The fragile economic conditions also weigh heavily on parents. Since the future is so uncertain and parents’ ability to prepare their kids for a livelihood that is dissimilar to their own is lacking, many parents respond by exposing their kids to countless activities. Throwing things at the wall hoping that something sticks. Of course, this leads to burnout and frustration among parents and an unnecessarily harried life for their kids. But more importantly, this isn’t how expertise develops.
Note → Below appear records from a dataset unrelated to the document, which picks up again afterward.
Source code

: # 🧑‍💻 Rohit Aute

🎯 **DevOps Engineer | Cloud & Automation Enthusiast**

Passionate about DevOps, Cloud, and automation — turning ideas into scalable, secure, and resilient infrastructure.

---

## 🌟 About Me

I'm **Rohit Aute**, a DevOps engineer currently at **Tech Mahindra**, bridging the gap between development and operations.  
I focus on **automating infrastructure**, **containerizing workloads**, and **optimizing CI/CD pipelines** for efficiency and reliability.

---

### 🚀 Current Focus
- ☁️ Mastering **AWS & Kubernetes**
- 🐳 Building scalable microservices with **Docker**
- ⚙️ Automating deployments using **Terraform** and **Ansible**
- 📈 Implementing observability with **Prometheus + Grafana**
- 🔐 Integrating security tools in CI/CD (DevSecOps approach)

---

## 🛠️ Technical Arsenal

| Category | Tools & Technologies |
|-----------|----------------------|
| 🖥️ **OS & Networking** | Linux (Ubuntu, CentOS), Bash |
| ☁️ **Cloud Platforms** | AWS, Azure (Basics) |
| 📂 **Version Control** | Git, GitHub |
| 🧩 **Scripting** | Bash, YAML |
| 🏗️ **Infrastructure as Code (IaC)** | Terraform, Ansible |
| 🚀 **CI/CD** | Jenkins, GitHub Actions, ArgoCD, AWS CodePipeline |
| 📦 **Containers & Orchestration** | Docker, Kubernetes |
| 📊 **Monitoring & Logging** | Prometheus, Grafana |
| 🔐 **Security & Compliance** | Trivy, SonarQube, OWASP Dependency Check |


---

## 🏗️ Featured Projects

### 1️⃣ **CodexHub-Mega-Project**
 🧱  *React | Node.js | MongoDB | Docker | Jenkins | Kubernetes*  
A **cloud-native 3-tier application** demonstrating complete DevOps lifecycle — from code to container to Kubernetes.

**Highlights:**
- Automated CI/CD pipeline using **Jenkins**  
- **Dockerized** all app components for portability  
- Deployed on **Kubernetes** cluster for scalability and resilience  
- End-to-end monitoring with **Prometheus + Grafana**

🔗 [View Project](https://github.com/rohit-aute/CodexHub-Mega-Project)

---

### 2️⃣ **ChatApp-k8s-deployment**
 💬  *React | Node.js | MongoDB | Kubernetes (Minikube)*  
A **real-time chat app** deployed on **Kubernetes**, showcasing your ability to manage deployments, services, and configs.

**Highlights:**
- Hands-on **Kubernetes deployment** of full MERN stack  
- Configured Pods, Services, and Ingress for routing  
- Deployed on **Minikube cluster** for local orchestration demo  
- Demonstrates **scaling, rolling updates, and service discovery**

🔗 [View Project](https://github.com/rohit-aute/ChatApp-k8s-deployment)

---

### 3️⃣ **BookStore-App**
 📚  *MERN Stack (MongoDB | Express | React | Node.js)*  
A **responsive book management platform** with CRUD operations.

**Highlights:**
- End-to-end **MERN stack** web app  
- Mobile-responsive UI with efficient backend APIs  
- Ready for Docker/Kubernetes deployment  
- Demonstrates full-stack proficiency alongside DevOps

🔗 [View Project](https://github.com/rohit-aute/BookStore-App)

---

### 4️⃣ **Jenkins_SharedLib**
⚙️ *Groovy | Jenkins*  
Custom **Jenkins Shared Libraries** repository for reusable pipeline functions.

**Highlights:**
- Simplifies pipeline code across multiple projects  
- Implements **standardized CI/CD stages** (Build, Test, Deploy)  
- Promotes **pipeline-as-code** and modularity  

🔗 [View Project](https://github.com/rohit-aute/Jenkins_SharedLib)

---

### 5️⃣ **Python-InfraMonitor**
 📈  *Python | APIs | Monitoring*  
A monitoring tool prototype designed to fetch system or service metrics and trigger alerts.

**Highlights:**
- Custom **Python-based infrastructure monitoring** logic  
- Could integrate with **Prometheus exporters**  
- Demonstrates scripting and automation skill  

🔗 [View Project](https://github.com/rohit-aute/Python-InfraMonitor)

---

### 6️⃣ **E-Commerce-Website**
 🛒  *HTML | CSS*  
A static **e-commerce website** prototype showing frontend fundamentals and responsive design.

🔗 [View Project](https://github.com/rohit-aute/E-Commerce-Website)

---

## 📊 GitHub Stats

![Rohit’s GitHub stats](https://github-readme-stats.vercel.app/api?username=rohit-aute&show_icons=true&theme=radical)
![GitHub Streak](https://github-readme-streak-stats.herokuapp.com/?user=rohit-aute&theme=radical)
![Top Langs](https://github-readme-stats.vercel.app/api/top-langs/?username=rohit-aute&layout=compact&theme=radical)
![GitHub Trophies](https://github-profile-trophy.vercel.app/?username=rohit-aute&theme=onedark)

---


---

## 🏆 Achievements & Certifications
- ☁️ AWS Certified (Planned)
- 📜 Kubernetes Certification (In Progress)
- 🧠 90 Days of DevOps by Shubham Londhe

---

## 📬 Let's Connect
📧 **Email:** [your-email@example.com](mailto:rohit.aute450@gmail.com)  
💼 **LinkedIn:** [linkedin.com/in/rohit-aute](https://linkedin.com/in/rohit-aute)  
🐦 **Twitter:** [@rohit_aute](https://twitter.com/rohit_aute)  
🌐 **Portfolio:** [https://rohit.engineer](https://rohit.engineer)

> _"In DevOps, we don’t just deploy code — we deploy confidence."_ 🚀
Expertise unfolds through long-term committment to a discipline. Trying many activities in hopes of finding one that resonates with a child seems logical, but it turns out to be a particularly bad way to develop real expertise in kids. Interest develops through depth more than breadth. If we skim along the surface of the ocean at high speed, it looks like a boring, desolate place. But if we slow down and dive beneath the surface, the richness of its diversity springs into view. I don’t discount that kids have differentiated interests that result from unique ways in which they’re wired. And parents have to be mindful of unique characteristics of their kids when they select activities. But there’s both a lesson and a meta-lesson to be had by focusing on a smaller range of activities.
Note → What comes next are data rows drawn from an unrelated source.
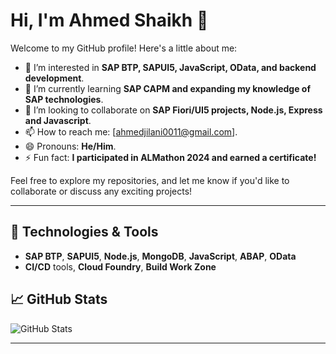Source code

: # Hi, I'm Ahmed Shaikh 👋

Welcome to my GitHub profile! Here's a little about me:

- 👀 I’m interested in **SAP BTP, SAPUI5, JavaScript, OData, and backend development**.
- 🌱 I’m currently learning **SAP CAPM and expanding my knowledge of SAP technologies**.
- 💞️ I’m looking to collaborate on **SAP Fiori/UI5 projects, Node.js, Express and Javascript**.
- 📫 How to reach me: [ahmedjilani0011@gmail.com].
- 😄 Pronouns: **He/Him**.
- ⚡ Fun fact: **I participated in ALMathon 2024 and earned a certificate!**

Feel free to explore my repositories, and let me know if you'd like to collaborate or discuss any exciting projects!

---

## 🚀 Technologies & Tools
- **SAP BTP**, **SAPUI5**, **Node.js**, **MongoDB**, **JavaScript**, **ABAP**, **OData**
- **CI/CD** tools, **Cloud Foundry**, **Build Work Zone**

## 📈 GitHub Stats
![GitHub Stats](https://github-readme-stats.vercel.app/api?username=ahmedjilani123&show_icons=true&hide_title=true)

---

<!--
ahmedjilani123/ahmedjilani123 is a ✨ special ✨ repository because its `README.md` (this file) appears on your GitHub profile.
You can click the Preview link to take a look at your changes.
-->
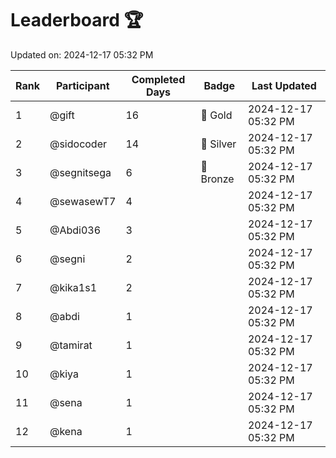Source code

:# Leaderboard 🏆

Updated on: 2024-12-17 05:32 PM

| Rank | Participant       | Completed Days | Badge      | Last Updated         |
|------|-------------------|----------------|------------|----------------------|
| 1    | @gift             | 16             | 🏅 Gold     | 2024-12-17 05:32 PM |
| 2    | @sidocoder        | 14             | 🥈 Silver   | 2024-12-17 05:32 PM |
| 3    | @segnitsega       | 6              | 🥉 Bronze   | 2024-12-17 05:32 PM |
| 4    | @sewasewT7        | 4              |            | 2024-12-17 05:32 PM |
| 5    | @Abdi036          | 3              |            | 2024-12-17 05:32 PM |
| 6    | @segni            | 2              |            | 2024-12-17 05:32 PM |
| 7    | @kika1s1          | 2              |            | 2024-12-17 05:32 PM |
| 8    | @abdi             | 1              |            | 2024-12-17 05:32 PM |
| 9    | @tamirat          | 1              |            | 2024-12-17 05:32 PM |
| 10   | @kiya             | 1              |            | 2024-12-17 05:32 PM |
| 11   | @sena             | 1              |            | 2024-12-17 05:32 PM |
| 12   | @kena             | 1              |            | 2024-12-17 05:32 PM |
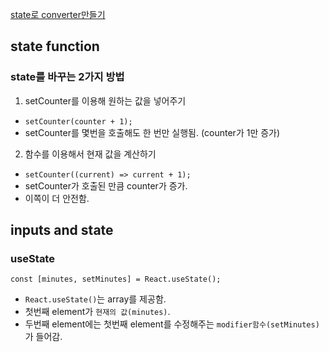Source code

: <a href="https://leesaewa.github.io/react_study/220705_TIL/converter.html">state로 converter만들기</a>

## state function

### state를 바꾸는 2가지 방법

1. setCounter를 이용해 원하는 값을 넣어주기

- `setCounter(counter + 1);`
- setCounter를 몇번을 호출해도 한 번만 실행됨.
  (counter가 1만 증가)

2. 함수를 이용해서 현재 값을 계산하기

- `setCounter((current) => current + 1);`
- setCounter가 호출된 만큼 counter가 증가.
- 이쪽이 더 안전함.

## inputs and state

### useState

`const [minutes, setMinutes] = React.useState();`

- `React.useState()`는 array를 제공함.
- 첫번째 element가 `현재의 값(minutes)`.
- 두번째 element에는 첫번째 element를 수정해주는 `modifier함수(setMinutes)`가 들어감.
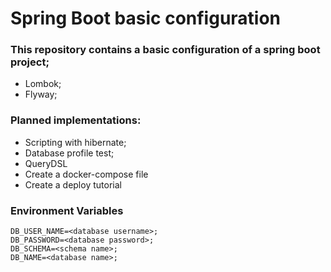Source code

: # Spring Boot basic configuration

### This repository contains a basic configuration of a spring boot project;
- Lombok;
- Flyway;

### Planned implementations:
- Scripting with hibernate;
- Database profile test;
- QueryDSL
- Create a docker-compose file
- Create a deploy tutorial

### Environment Variables
    DB_USER_NAME=<database username>;
    DB_PASSWORD=<database password>;
    DB_SCHEMA=<schema name>;
    DB_NAME=<database name>;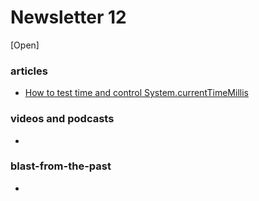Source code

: # Newsletter 12
[Open]

### articles

* [How to test time and control System.currentTimeMillis](http://blog.blundellapps.co.uk/how-to-test-time-and-control-system-currenttimemillis/)

### videos and podcasts

*

### blast-from-the-past

*
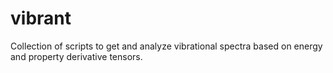 vibrant
=======

Collection of scripts to get and analyze vibrational spectra based on energy and property derivative tensors.
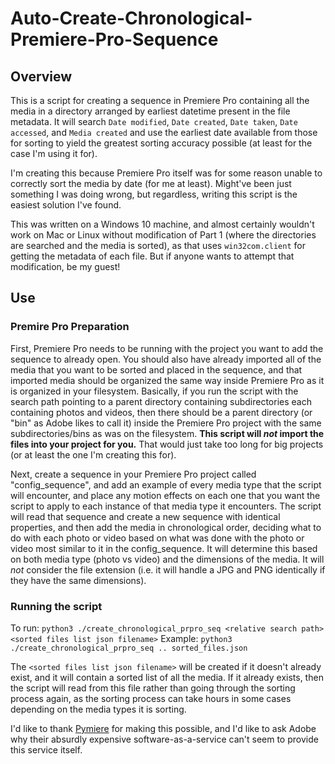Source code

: # Auto-Create-Chronological-Premiere-Pro-Sequence

## Overview
This is a script for creating a sequence in Premiere Pro containing all the media in a directory arranged by earliest datetime present in the file metadata. It will search `Date modified`, `Date created`, `Date taken`, `Date accessed`, and `Media created` and use the earliest date available from those for sorting to yield the greatest sorting accuracy possible (at least for the case I'm using it for).

I'm creating this because Premiere Pro itself was for some reason unable to correctly sort the media by date (for me at least). Might've been just something I was doing wrong, but regardless, writing this script is the easiest solution I've found.

This was written on a Windows 10 machine, and almost certainly wouldn't work on Mac or Linux without modification of Part 1 (where the directories are searched and the media is sorted), as that uses `win32com.client` for getting the metadata of each file. But if anyone wants to attempt that modification, be my guest!

## Use

### Premire Pro Preparation
First, Premiere Pro needs to be running with the project you want to add the sequence to already open. You should also have already imported all of the media that you want to be sorted and placed in the sequence, and that imported media should be organized the same way inside Premiere Pro as it is organized in your filesystem. Basically, if you run the script with the search path pointing to a parent directory containing subdirectories each containing photos and videos, then there should be a parent directory (or "bin" as Adobe likes to call it) inside the Premiere Pro project with the same subdirectories/bins as was on the filesystem. **This script will _not_ import the files into your project for you.** That would just take too long for big projects (or at least the one I'm creating this for).

Next, create a sequence in your Premiere Pro project called "config_sequence", and add an example of every media type that the script will encounter, and place any motion effects on each one that you want the script to apply to each instance of that media type it encounters. The script will read that sequence and create a new sequence with identical properties, and then add the media in chronological order, deciding what to do with each photo or video based on what was done with the photo or video most similar to it in the config_sequence. It will determine this based on both media type (photo vs video) and the dimensions of the media. It will _not_ consider the file extension (i.e. it will handle a JPG and PNG identically if they have the same dimensions).

### Running the script
To run: `python3 ./create_chronological_prpro_seq <relative search path> <sorted files list json filename>`
Example: `python3 ./create_chronological_prpro_seq .. sorted_files.json`

The `<sorted files list json filename>` will be created if it doesn't already exist, and it will contain a sorted list of all the media. If it already exists, then the script will read from this file rather than going through the sorting process again, as the sorting process can take hours in some cases depending on the media types it is sorting.


I'd like to thank [Pymiere](https://github.com/qmasingarbe/pymiere) for making this possible, and I'd like to ask Adobe why their absurdly expensive software-as-a-service can't seem to provide this service itself.
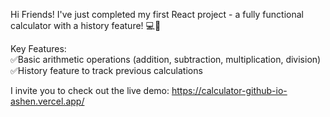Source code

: Hi Friends! 
I've just completed my first React project - a fully functional calculator with a history feature! 💻🔢  <br/>

Key Features:  <br/>
✅Basic arithmetic operations (addition, subtraction, multiplication, division) <br/>
✅History feature to track previous calculations  <br/>

I invite you to check out the live demo: https://calculator-github-io-ashen.vercel.app/ 
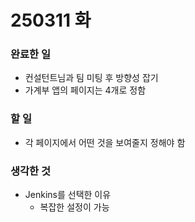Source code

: # 250311 화


### 완료한 일
- 컨설턴트님과 팀 미팅 후 방향성 잡기
- 가계부 앱의 페이지는 4개로 정함


### 할 일
- 각 페이지에서 어떤 것을 보여줄지 정해야 함


### 생각한 것
- Jenkins를 선택한 이유
	- 복잡한 설정이 가능

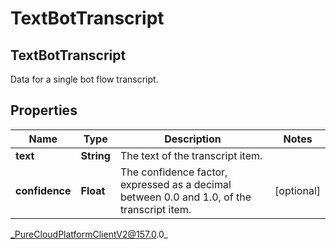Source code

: # TextBotTranscript

## TextBotTranscript
Data for a single bot flow transcript.

## Properties

|Name | Type | Description | Notes|
|------------ | ------------- | ------------- | -------------|
| **text** | **String** | The text of the transcript item. | |
| **confidence** | **Float** | The confidence factor, expressed as a decimal between 0.0 and 1.0, of the transcript item. | [optional] |



_PureCloudPlatformClientV2@157.0.0_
The lesson, of course, is the acquisition of a talent or ability that has depth. Kids that have dived beneath the surface are easy to spot. They’re the ones who are in the front, winning competitions. They’re involved. The meta-lesson is about pushing through difficulties, deferring gratification, and respecting commitments. Both are priceless.
Things don’t stick to walls because of some unknown forces. They stick because someone made them stick. That’s what parents do.